China strongly opposed the meeting between US President Donald Trump and some Chinese individuals who claimed to have suffered religious persecution and urged the United States to stop using religion as a pretext to interfere in China's internal affairs, Foreign Ministry Spokesperson Lu Kang said on Thursday.

"Those the US invited to the so-called religious meeting include a member of the Falun Gong cult and some other people who have been smearing China's religious policy. They were even arranged to meet with the US leader," he said at a press conference.

Lu said this is an interference in China's internal affairs, and China deplores and strongly opposes it.

"We urge the US to view China's religious policies and freedom of religious belief in an unbiased manner," he said. "It should stop using religion as a pretext to interfere in other countries' internal affairs."

Reuters reported that Trump met on Wednesday with 27 individuals who claimed themselves to be victims of "religious persecution" from countries including China, Turkey, the Democratic People's Republic of Korea, Iran and Myanmar.
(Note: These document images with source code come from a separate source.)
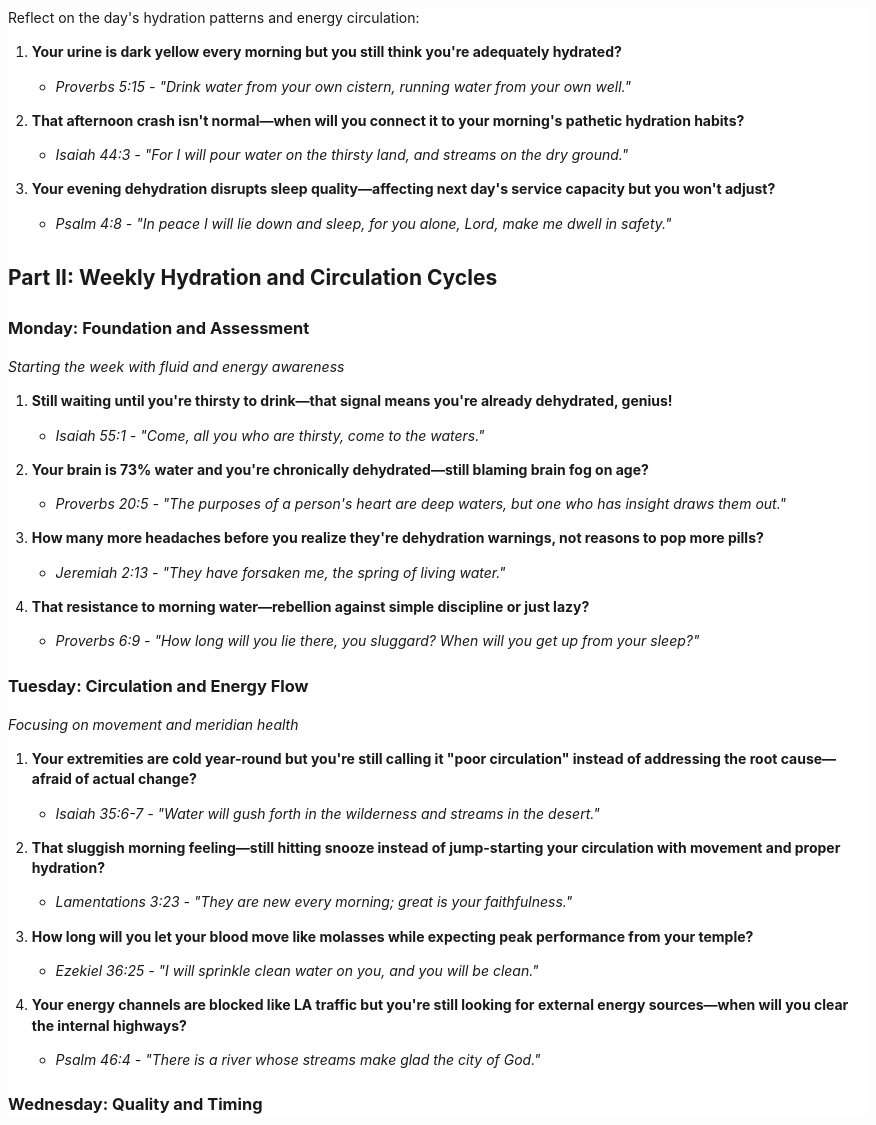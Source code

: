 Reflect on the day's hydration patterns and energy circulation:

1. **Your urine is dark yellow every morning but you still think you're adequately hydrated?**
   - *Proverbs 5:15 - "Drink water from your own cistern, running water from your own well."*

2. **That afternoon crash isn't normal—when will you connect it to your morning's pathetic hydration habits?**
   - *Isaiah 44:3 - "For I will pour water on the thirsty land, and streams on the dry ground."*

3. **Your evening dehydration disrupts sleep quality—affecting next day's service capacity but you won't adjust?**
   - *Psalm 4:8 - "In peace I will lie down and sleep, for you alone, Lord, make me dwell in safety."*

## Part II: Weekly Hydration and Circulation Cycles

### Monday: Foundation and Assessment

*Starting the week with fluid and energy awareness*

1. **Still waiting until you're thirsty to drink—that signal means you're already dehydrated, genius!**
   - *Isaiah 55:1 - "Come, all you who are thirsty, come to the waters."*

2. **Your brain is 73% water and you're chronically dehydrated—still blaming brain fog on age?**
   - *Proverbs 20:5 - "The purposes of a person's heart are deep waters, but one who has insight draws them out."*

3. **How many more headaches before you realize they're dehydration warnings, not reasons to pop more pills?**
   - *Jeremiah 2:13 - "They have forsaken me, the spring of living water."*

4. **That resistance to morning water—rebellion against simple discipline or just lazy?**
   - *Proverbs 6:9 - "How long will you lie there, you sluggard? When will you get up from your sleep?"*

### Tuesday: Circulation and Energy Flow

*Focusing on movement and meridian health*

1. **Your extremities are cold year-round but you're still calling it "poor circulation" instead of addressing the root cause—afraid of actual change?**
   - *Isaiah 35:6-7 - "Water will gush forth in the wilderness and streams in the desert."*

2. **That sluggish morning feeling—still hitting snooze instead of jump-starting your circulation with movement and proper hydration?**
   - *Lamentations 3:23 - "They are new every morning; great is your faithfulness."*

3. **How long will you let your blood move like molasses while expecting peak performance from your temple?**
   - *Ezekiel 36:25 - "I will sprinkle clean water on you, and you will be clean."*

4. **Your energy channels are blocked like LA traffic but you're still looking for external energy sources—when will you clear the internal highways?**
   - *Psalm 46:4 - "There is a river whose streams make glad the city of God."*

### Wednesday: Quality and Timing
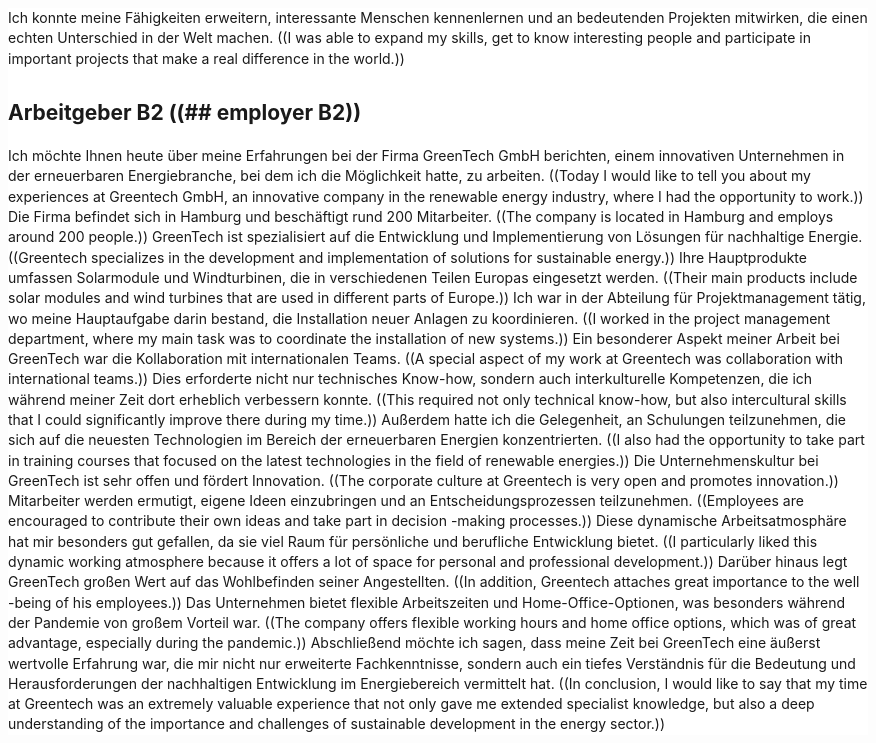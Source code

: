 Ich konnte meine Fähigkeiten erweitern, interessante Menschen kennenlernen und an bedeutenden Projekten mitwirken, die einen echten Unterschied in der Welt machen. ((I was able to expand my skills, get to know interesting people and participate in important projects that make a real difference in the world.))
## Arbeitgeber  B2 ((## employer B2))
Ich möchte Ihnen heute über meine Erfahrungen bei der Firma GreenTech GmbH berichten, einem innovativen Unternehmen in der erneuerbaren Energiebranche, bei dem ich die Möglichkeit hatte, zu arbeiten. ((Today I would like to tell you about my experiences at Greentech GmbH, an innovative company in the renewable energy industry, where I had the opportunity to work.))
Die Firma befindet sich in Hamburg und beschäftigt rund 200 Mitarbeiter. ((The company is located in Hamburg and employs around 200 people.))
GreenTech ist spezialisiert auf die Entwicklung und Implementierung von Lösungen für nachhaltige Energie. ((Greentech specializes in the development and implementation of solutions for sustainable energy.))
Ihre Hauptprodukte umfassen Solarmodule und Windturbinen, die in verschiedenen Teilen Europas eingesetzt werden. ((Their main products include solar modules and wind turbines that are used in different parts of Europe.))
Ich war in der Abteilung für Projektmanagement tätig, wo meine Hauptaufgabe darin bestand, die Installation neuer Anlagen zu koordinieren. ((I worked in the project management department, where my main task was to coordinate the installation of new systems.))
Ein besonderer Aspekt meiner Arbeit bei GreenTech war die Kollaboration mit internationalen Teams. ((A special aspect of my work at Greentech was collaboration with international teams.))
Dies erforderte nicht nur technisches Know-how, sondern auch interkulturelle Kompetenzen, die ich während meiner Zeit dort erheblich verbessern konnte. ((This required not only technical know-how, but also intercultural skills that I could significantly improve there during my time.))
Außerdem hatte ich die Gelegenheit, an Schulungen teilzunehmen, die sich auf die neuesten Technologien im Bereich der erneuerbaren Energien konzentrierten. ((I also had the opportunity to take part in training courses that focused on the latest technologies in the field of renewable energies.))
Die Unternehmenskultur bei GreenTech ist sehr offen und fördert Innovation. ((The corporate culture at Greentech is very open and promotes innovation.))
Mitarbeiter werden ermutigt, eigene Ideen einzubringen und an Entscheidungsprozessen teilzunehmen. ((Employees are encouraged to contribute their own ideas and take part in decision -making processes.))
Diese dynamische Arbeitsatmosphäre hat mir besonders gut gefallen, da sie viel Raum für persönliche und berufliche Entwicklung bietet. ((I particularly liked this dynamic working atmosphere because it offers a lot of space for personal and professional development.))
Darüber hinaus legt GreenTech großen Wert auf das Wohlbefinden seiner Angestellten. ((In addition, Greentech attaches great importance to the well -being of his employees.))
Das Unternehmen bietet flexible Arbeitszeiten und Home-Office-Optionen, was besonders während der Pandemie von großem Vorteil war. ((The company offers flexible working hours and home office options, which was of great advantage, especially during the pandemic.))
Abschließend möchte ich sagen, dass meine Zeit bei GreenTech eine äußerst wertvolle Erfahrung war, die mir nicht nur erweiterte Fachkenntnisse, sondern auch ein tiefes Verständnis für die Bedeutung und Herausforderungen der nachhaltigen Entwicklung im Energiebereich vermittelt hat. ((In conclusion, I would like to say that my time at Greentech was an extremely valuable experience that not only gave me extended specialist knowledge, but also a deep understanding of the importance and challenges of sustainable development in the energy sector.))
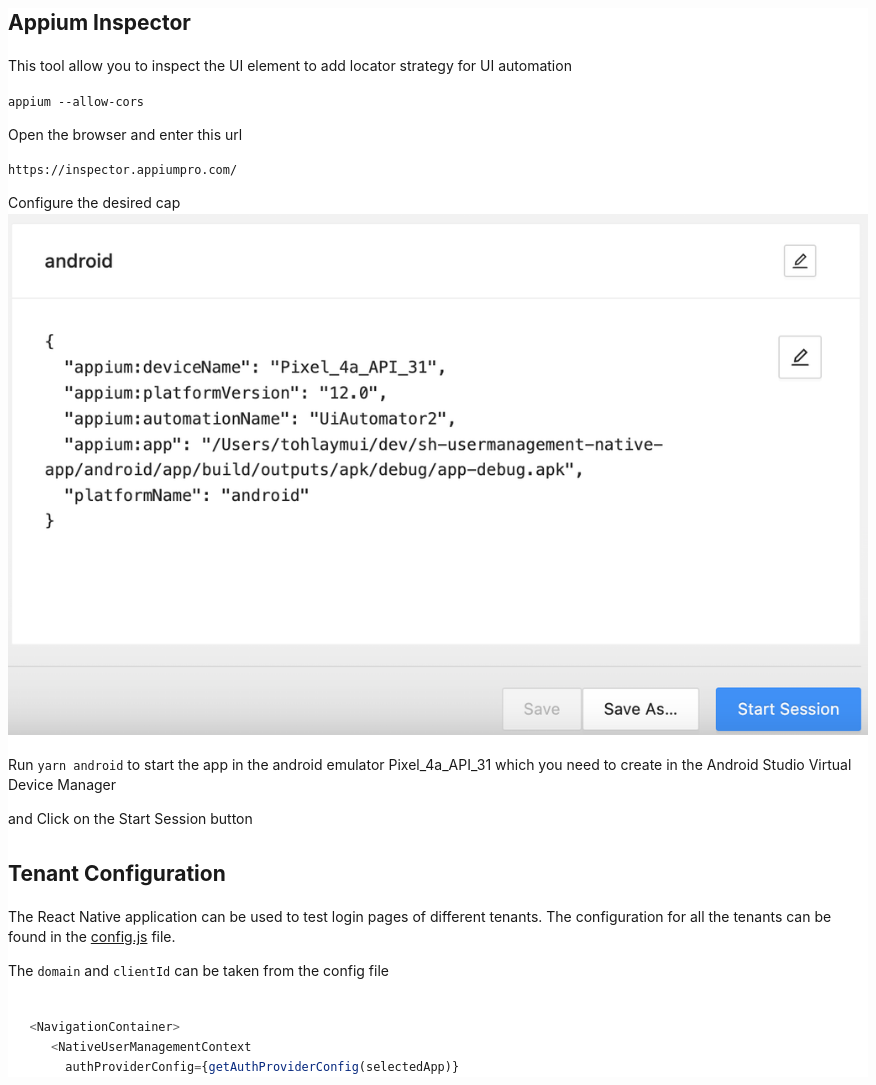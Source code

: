 ## Appium Inspector

This tool allow you to inspect the UI element to add locator strategy for UI automation

```
appium --allow-cors
```

Open the browser and enter this url
```
https://inspector.appiumpro.com/
```

Configure the desired cap
![alt text](./docs/DC_android.png?raw=true "Title")

Run 
```yarn android```
to start the app in the android emulator Pixel_4a_API_31 which you need to create in the Android Studio Virtual Device Manager

and Click on the Start Session button



## Tenant Configuration

The React Native application can be used to test login pages of different tenants. The configuration for all the tenants can be found in the [config.js](../../config.js) file.


The `domain` and `clientId` can be taken from the config file 


```javascript

   <NavigationContainer>
      <NativeUserManagementContext
        authProviderConfig={getAuthProviderConfig(selectedApp)}
```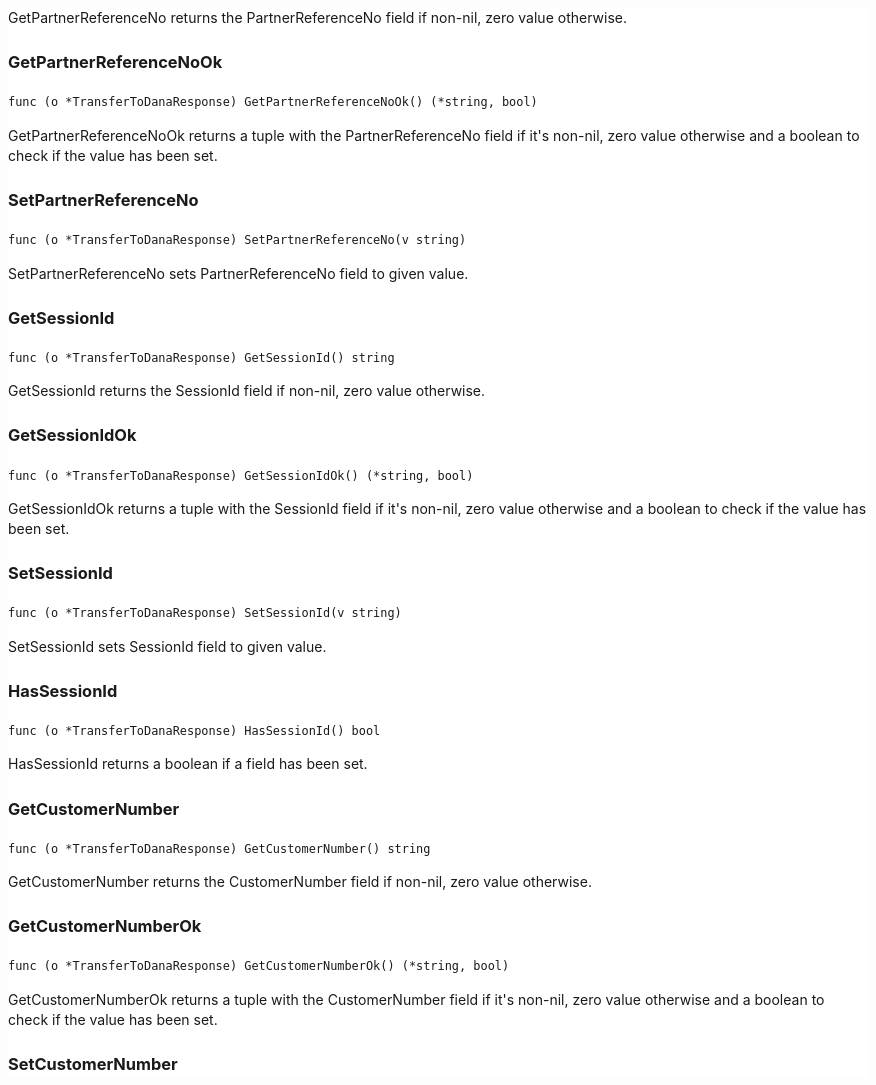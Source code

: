 GetPartnerReferenceNo returns the PartnerReferenceNo field if non-nil, zero value otherwise.

### GetPartnerReferenceNoOk

`func (o *TransferToDanaResponse) GetPartnerReferenceNoOk() (*string, bool)`

GetPartnerReferenceNoOk returns a tuple with the PartnerReferenceNo field if it's non-nil, zero value otherwise
and a boolean to check if the value has been set.

### SetPartnerReferenceNo

`func (o *TransferToDanaResponse) SetPartnerReferenceNo(v string)`

SetPartnerReferenceNo sets PartnerReferenceNo field to given value.


### GetSessionId

`func (o *TransferToDanaResponse) GetSessionId() string`

GetSessionId returns the SessionId field if non-nil, zero value otherwise.

### GetSessionIdOk

`func (o *TransferToDanaResponse) GetSessionIdOk() (*string, bool)`

GetSessionIdOk returns a tuple with the SessionId field if it's non-nil, zero value otherwise
and a boolean to check if the value has been set.

### SetSessionId

`func (o *TransferToDanaResponse) SetSessionId(v string)`

SetSessionId sets SessionId field to given value.

### HasSessionId

`func (o *TransferToDanaResponse) HasSessionId() bool`

HasSessionId returns a boolean if a field has been set.

### GetCustomerNumber

`func (o *TransferToDanaResponse) GetCustomerNumber() string`

GetCustomerNumber returns the CustomerNumber field if non-nil, zero value otherwise.

### GetCustomerNumberOk

`func (o *TransferToDanaResponse) GetCustomerNumberOk() (*string, bool)`

GetCustomerNumberOk returns a tuple with the CustomerNumber field if it's non-nil, zero value otherwise
and a boolean to check if the value has been set.

### SetCustomerNumber
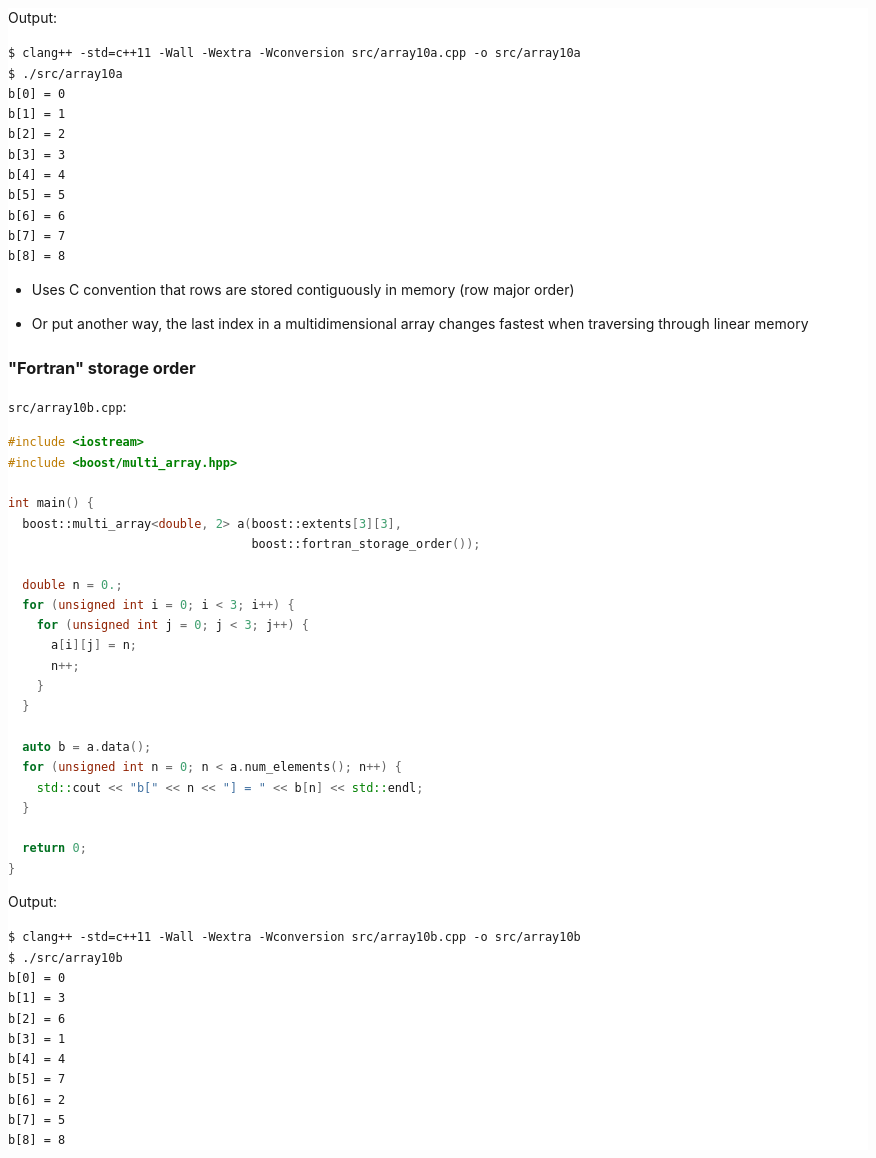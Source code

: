 Output:

```
$ clang++ -std=c++11 -Wall -Wextra -Wconversion src/array10a.cpp -o src/array10a
$ ./src/array10a
b[0] = 0
b[1] = 1
b[2] = 2
b[3] = 3
b[4] = 4
b[5] = 5
b[6] = 6
b[7] = 7
b[8] = 8
```

* Uses C convention that rows are stored contiguously in memory (row major
order)

* Or put another way, the last index in a multidimensional array changes fastest
when traversing through linear memory

### "Fortran" storage order

`src/array10b.cpp`:

```cpp
#include <iostream>
#include <boost/multi_array.hpp>

int main() {
  boost::multi_array<double, 2> a(boost::extents[3][3],
                                  boost::fortran_storage_order());

  double n = 0.;
  for (unsigned int i = 0; i < 3; i++) {
    for (unsigned int j = 0; j < 3; j++) {
      a[i][j] = n;
      n++;
    }
  }

  auto b = a.data();
  for (unsigned int n = 0; n < a.num_elements(); n++) {
    std::cout << "b[" << n << "] = " << b[n] << std::endl;
  }

  return 0;
}
```

Output:

```
$ clang++ -std=c++11 -Wall -Wextra -Wconversion src/array10b.cpp -o src/array10b
$ ./src/array10b
b[0] = 0
b[1] = 3
b[2] = 6
b[3] = 1
b[4] = 4
b[5] = 7
b[6] = 2
b[7] = 5
b[8] = 8
```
Four of the 27 participants in the Oval Office meeting were from China: Jewher Ilham, a Uygur Muslim; Yuhua Zhang, a Falun Gong practitioner; Nyima Lhamo, a Tibetan Buddhist; and Manping Ouyang, a Christian, the report said, citing the White House.

Lu said the remarks by those people are seriously wrong. "There is no so-called religious persecution in China at all," he said. "The Chinese citizens enjoy freedom of religious belief in accordance with law."

Jewher Ilham is the son of Ilham Tohti, Reuters reported.

Ilham Tohti, a former teacher at Beijing's Minzu University of China, was sentenced to life imprisonment in 2014 for promoting separatism.

The Uygur teacher convicted of separatism had urged his students to fight the Chinese government by any means and manipulated opinion polls to preach the independence of the Xinjiang Uygur autonomous region, according to Chinese court records.